## Work instructions
Reproduce the records below exactly, but only between the lines holding "四顾剑凄厉疯狂地叫了起来，一" and "事情的发展，永远和控局者最初", inclusive.

Extracted records Block Start

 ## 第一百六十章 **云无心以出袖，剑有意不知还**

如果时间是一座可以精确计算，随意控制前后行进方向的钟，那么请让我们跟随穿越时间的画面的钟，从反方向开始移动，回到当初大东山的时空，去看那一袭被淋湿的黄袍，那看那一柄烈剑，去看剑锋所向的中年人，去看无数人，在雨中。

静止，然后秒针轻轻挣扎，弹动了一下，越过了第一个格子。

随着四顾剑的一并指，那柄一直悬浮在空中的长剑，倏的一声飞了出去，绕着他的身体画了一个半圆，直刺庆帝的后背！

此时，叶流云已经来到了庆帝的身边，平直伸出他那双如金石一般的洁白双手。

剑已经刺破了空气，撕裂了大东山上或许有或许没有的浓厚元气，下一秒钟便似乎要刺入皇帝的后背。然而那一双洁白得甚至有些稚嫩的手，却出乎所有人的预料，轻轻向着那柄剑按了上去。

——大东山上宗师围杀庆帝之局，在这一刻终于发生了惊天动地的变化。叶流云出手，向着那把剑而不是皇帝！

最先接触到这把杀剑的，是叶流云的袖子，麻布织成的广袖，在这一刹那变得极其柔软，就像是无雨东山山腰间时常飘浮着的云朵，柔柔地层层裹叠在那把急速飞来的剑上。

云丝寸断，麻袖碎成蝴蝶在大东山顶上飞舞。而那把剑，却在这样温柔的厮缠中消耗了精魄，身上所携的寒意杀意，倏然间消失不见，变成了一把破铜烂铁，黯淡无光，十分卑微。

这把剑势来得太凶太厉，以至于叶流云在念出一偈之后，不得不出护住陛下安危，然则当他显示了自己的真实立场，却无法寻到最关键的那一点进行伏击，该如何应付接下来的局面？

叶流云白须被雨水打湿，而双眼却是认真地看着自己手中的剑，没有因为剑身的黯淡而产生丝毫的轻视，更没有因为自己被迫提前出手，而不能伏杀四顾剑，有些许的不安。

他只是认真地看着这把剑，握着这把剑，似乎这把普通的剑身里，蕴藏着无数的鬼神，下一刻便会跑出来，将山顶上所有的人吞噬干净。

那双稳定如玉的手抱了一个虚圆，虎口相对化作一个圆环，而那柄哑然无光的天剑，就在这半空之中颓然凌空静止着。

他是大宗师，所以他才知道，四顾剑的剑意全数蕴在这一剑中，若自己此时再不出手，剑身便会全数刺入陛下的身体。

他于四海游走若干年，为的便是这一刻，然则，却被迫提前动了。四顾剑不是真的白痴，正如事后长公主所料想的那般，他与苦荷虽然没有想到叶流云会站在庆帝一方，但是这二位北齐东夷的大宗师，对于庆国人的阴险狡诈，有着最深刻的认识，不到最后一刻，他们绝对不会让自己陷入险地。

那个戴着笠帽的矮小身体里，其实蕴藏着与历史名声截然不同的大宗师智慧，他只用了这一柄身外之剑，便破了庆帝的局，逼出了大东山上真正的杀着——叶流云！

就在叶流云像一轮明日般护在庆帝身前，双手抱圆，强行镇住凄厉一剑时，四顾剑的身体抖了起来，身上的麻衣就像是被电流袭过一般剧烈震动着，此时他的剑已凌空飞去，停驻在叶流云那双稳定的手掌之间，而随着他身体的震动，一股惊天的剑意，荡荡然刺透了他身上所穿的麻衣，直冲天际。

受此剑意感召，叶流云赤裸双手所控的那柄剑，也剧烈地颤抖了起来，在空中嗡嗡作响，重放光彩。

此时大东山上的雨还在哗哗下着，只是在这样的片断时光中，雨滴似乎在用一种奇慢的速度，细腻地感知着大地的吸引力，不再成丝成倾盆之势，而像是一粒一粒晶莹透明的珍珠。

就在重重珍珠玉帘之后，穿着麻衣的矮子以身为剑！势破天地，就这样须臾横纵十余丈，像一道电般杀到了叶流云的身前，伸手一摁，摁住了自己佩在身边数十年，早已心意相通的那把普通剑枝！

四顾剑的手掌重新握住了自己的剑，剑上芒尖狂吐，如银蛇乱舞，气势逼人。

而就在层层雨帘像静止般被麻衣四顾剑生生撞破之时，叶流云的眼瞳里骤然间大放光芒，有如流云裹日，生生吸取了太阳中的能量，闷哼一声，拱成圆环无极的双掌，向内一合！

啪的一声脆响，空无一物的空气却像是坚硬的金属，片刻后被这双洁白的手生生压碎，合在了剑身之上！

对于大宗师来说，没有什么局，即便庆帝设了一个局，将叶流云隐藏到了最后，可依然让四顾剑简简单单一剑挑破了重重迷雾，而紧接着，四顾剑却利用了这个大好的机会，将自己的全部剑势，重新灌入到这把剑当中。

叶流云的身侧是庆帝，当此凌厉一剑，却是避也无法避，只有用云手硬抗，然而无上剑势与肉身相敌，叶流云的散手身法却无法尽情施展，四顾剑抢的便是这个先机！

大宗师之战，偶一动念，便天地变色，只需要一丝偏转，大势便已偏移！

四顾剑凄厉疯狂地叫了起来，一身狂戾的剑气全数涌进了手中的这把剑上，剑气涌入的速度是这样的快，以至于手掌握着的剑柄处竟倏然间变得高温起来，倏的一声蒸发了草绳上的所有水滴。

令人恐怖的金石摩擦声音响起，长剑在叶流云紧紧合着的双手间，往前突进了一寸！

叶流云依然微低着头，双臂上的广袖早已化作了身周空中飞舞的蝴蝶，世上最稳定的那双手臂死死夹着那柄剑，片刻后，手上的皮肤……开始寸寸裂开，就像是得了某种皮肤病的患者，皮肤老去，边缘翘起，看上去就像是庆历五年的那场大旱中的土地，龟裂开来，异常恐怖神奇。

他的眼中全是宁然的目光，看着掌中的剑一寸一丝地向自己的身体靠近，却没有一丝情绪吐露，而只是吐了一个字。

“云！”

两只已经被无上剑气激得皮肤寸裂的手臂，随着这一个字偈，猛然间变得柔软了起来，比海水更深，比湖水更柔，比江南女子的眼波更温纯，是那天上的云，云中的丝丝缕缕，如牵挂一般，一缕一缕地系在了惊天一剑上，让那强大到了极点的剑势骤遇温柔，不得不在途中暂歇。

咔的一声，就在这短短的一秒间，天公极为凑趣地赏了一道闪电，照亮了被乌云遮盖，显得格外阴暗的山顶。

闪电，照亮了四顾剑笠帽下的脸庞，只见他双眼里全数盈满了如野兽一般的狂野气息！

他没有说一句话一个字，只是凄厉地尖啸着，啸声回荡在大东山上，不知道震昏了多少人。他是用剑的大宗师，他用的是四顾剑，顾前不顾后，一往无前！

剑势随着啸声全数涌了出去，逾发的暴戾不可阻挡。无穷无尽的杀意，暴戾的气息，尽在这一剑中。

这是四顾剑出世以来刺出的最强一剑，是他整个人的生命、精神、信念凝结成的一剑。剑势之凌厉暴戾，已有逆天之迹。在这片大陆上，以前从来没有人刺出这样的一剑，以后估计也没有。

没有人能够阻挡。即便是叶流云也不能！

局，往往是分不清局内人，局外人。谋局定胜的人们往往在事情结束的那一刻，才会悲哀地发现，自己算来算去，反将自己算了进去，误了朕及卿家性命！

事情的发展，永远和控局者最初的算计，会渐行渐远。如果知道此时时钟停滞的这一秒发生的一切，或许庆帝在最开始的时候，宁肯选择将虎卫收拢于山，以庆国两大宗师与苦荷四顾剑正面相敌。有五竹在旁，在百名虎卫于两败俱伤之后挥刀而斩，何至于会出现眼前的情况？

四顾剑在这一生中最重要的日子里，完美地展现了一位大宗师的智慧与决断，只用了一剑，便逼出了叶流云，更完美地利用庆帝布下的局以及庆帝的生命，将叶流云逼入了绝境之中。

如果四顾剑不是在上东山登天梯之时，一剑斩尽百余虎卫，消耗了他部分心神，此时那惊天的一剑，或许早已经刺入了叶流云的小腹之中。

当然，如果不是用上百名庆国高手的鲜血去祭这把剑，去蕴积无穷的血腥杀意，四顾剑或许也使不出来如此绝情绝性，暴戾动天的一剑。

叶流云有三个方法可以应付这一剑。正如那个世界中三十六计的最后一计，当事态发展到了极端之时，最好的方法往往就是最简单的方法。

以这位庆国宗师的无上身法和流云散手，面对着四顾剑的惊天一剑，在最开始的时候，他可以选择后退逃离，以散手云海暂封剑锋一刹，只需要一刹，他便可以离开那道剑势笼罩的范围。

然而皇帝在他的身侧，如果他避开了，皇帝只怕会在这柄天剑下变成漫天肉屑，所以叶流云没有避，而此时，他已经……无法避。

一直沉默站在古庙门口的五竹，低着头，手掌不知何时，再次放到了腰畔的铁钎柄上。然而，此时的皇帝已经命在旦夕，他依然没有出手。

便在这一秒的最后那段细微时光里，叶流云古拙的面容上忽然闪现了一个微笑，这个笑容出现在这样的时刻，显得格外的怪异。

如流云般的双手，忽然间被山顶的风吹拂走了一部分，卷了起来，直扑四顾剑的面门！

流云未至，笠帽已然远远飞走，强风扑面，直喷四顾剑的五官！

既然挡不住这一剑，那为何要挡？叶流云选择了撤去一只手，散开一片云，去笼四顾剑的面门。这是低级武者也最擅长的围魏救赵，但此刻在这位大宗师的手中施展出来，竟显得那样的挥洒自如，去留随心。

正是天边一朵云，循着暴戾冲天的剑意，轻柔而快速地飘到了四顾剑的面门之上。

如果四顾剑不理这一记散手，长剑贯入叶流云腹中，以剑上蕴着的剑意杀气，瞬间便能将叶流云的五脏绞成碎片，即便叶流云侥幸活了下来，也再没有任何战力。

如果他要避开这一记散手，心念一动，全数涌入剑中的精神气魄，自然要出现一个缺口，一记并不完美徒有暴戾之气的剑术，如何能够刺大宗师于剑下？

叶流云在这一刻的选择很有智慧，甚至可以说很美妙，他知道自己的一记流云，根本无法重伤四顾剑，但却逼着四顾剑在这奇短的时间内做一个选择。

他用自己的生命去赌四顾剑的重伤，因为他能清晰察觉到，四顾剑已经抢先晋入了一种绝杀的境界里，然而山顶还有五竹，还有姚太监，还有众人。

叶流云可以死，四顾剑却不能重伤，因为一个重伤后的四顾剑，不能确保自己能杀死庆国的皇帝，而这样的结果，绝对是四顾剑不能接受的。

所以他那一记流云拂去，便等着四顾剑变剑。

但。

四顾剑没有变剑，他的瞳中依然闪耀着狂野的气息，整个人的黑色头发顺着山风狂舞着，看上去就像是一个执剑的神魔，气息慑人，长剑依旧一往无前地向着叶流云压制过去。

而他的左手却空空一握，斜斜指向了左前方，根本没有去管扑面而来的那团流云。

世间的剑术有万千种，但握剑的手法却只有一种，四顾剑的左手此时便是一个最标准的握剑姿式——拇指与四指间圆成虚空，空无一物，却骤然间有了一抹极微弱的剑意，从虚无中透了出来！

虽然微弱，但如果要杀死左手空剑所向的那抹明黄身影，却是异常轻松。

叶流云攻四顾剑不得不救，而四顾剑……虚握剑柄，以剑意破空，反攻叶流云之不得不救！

Extracted records Block End

## Answer
四顾剑凄厉疯狂地叫了起来，一身狂戾的剑气全数涌进了手中的这把剑上，剑气涌入的速度是这样的快，以至于手掌握着的剑柄处竟倏然间变得高温起来，倏的一声蒸发了草绳上的所有水滴。

令人恐怖的金石摩擦声音响起，长剑在叶流云紧紧合着的双手间，往前突进了一寸！

叶流云依然微低着头，双臂上的广袖早已化作了身周空中飞舞的蝴蝶，世上最稳定的那双手臂死死夹着那柄剑，片刻后，手上的皮肤……开始寸寸裂开，就像是得了某种皮肤病的患者，皮肤老去，边缘翘起，看上去就像是庆历五年的那场大旱中的土地，龟裂开来，异常恐怖神奇。

他的眼中全是宁然的目光，看着掌中的剑一寸一丝地向自己的身体靠近，却没有一丝情绪吐露，而只是吐了一个字。

“云！”

两只已经被无上剑气激得皮肤寸裂的手臂，随着这一个字偈，猛然间变得柔软了起来，比海水更深，比湖水更柔，比江南女子的眼波更温纯，是那天上的云，云中的丝丝缕缕，如牵挂一般，一缕一缕地系在了惊天一剑上，让那强大到了极点的剑势骤遇温柔，不得不在途中暂歇。

咔的一声，就在这短短的一秒间，天公极为凑趣地赏了一道闪电，照亮了被乌云遮盖，显得格外阴暗的山顶。

闪电，照亮了四顾剑笠帽下的脸庞，只见他双眼里全数盈满了如野兽一般的狂野气息！

他没有说一句话一个字，只是凄厉地尖啸着，啸声回荡在大东山上，不知道震昏了多少人。他是用剑的大宗师，他用的是四顾剑，顾前不顾后，一往无前！

剑势随着啸声全数涌了出去，逾发的暴戾不可阻挡。无穷无尽的杀意，暴戾的气息，尽在这一剑中。

这是四顾剑出世以来刺出的最强一剑，是他整个人的生命、精神、信念凝结成的一剑。剑势之凌厉暴戾，已有逆天之迹。在这片大陆上，以前从来没有人刺出这样的一剑，以后估计也没有。

没有人能够阻挡。即便是叶流云也不能！

局，往往是分不清局内人，局外人。谋局定胜的人们往往在事情结束的那一刻，才会悲哀地发现，自己算来算去，反将自己算了进去，误了朕及卿家性命！

事情的发展，永远和控局者最初的算计，会渐行渐远。如果知道此时时钟停滞的这一秒发生的一切，或许庆帝在最开始的时候，宁肯选择将虎卫收拢于山，以庆国两大宗师与苦荷四顾剑正面相敌。有五竹在旁，在百名虎卫于两败俱伤之后挥刀而斩，何至于会出现眼前的情况？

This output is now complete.